* EXERCISE DIRECTIONS *
For the entries below, report every line that includes the word "hiện".

* ENTRIES PROVIDED *
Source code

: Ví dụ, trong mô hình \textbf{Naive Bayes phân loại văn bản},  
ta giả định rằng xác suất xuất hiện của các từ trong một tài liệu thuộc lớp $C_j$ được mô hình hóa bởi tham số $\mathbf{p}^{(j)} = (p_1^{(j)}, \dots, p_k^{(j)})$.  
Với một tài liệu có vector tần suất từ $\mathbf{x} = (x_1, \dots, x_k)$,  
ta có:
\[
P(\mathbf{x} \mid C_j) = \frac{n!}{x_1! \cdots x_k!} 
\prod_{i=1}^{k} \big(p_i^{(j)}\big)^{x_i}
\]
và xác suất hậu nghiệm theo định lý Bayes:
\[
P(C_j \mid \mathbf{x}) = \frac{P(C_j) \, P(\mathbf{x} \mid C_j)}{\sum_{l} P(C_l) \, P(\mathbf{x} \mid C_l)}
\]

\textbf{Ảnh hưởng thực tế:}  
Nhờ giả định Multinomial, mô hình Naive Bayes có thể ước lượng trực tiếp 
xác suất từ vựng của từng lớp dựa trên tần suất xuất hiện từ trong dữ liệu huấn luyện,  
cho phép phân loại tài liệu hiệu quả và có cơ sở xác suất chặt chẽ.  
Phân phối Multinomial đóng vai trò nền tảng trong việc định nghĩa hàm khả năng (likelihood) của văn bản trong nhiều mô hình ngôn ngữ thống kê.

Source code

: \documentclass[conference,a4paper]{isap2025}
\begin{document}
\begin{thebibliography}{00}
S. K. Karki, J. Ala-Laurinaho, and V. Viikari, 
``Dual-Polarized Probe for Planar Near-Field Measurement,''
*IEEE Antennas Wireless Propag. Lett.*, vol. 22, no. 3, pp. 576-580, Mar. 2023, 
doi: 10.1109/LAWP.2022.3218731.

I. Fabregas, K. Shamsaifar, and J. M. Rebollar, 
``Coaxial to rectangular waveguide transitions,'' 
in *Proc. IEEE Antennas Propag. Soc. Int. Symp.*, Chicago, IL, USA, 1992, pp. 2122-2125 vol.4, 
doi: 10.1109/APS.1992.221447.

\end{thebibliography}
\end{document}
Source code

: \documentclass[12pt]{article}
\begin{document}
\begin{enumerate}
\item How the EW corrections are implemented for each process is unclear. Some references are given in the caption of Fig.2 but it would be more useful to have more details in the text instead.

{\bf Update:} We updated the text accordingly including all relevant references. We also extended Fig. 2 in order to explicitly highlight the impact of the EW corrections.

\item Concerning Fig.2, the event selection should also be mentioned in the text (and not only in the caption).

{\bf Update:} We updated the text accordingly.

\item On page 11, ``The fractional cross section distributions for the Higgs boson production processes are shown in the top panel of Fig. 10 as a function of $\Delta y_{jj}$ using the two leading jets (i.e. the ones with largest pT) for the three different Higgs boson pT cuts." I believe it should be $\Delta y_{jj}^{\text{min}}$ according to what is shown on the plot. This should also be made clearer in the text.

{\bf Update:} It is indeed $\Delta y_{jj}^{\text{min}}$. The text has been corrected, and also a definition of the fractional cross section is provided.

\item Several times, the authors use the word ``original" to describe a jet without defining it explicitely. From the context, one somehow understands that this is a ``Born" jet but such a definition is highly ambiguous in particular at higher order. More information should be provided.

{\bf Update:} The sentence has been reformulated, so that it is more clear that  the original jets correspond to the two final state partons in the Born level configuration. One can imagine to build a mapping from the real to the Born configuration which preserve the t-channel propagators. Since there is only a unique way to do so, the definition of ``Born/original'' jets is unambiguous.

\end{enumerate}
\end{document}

* SOLUTION BELOW *
ta giả định rằng xác suất xuất hiện của các từ trong một tài liệu thuộc lớp $C_j$ được mô hình hóa bởi tham số $\mathbf{p}^{(j)} = (p_1^{(j)}, \dots, p_k^{(j)})$.  
xác suất từ vựng của từng lớp dựa trên tần suất xuất hiện từ trong dữ liệu huấn luyện,  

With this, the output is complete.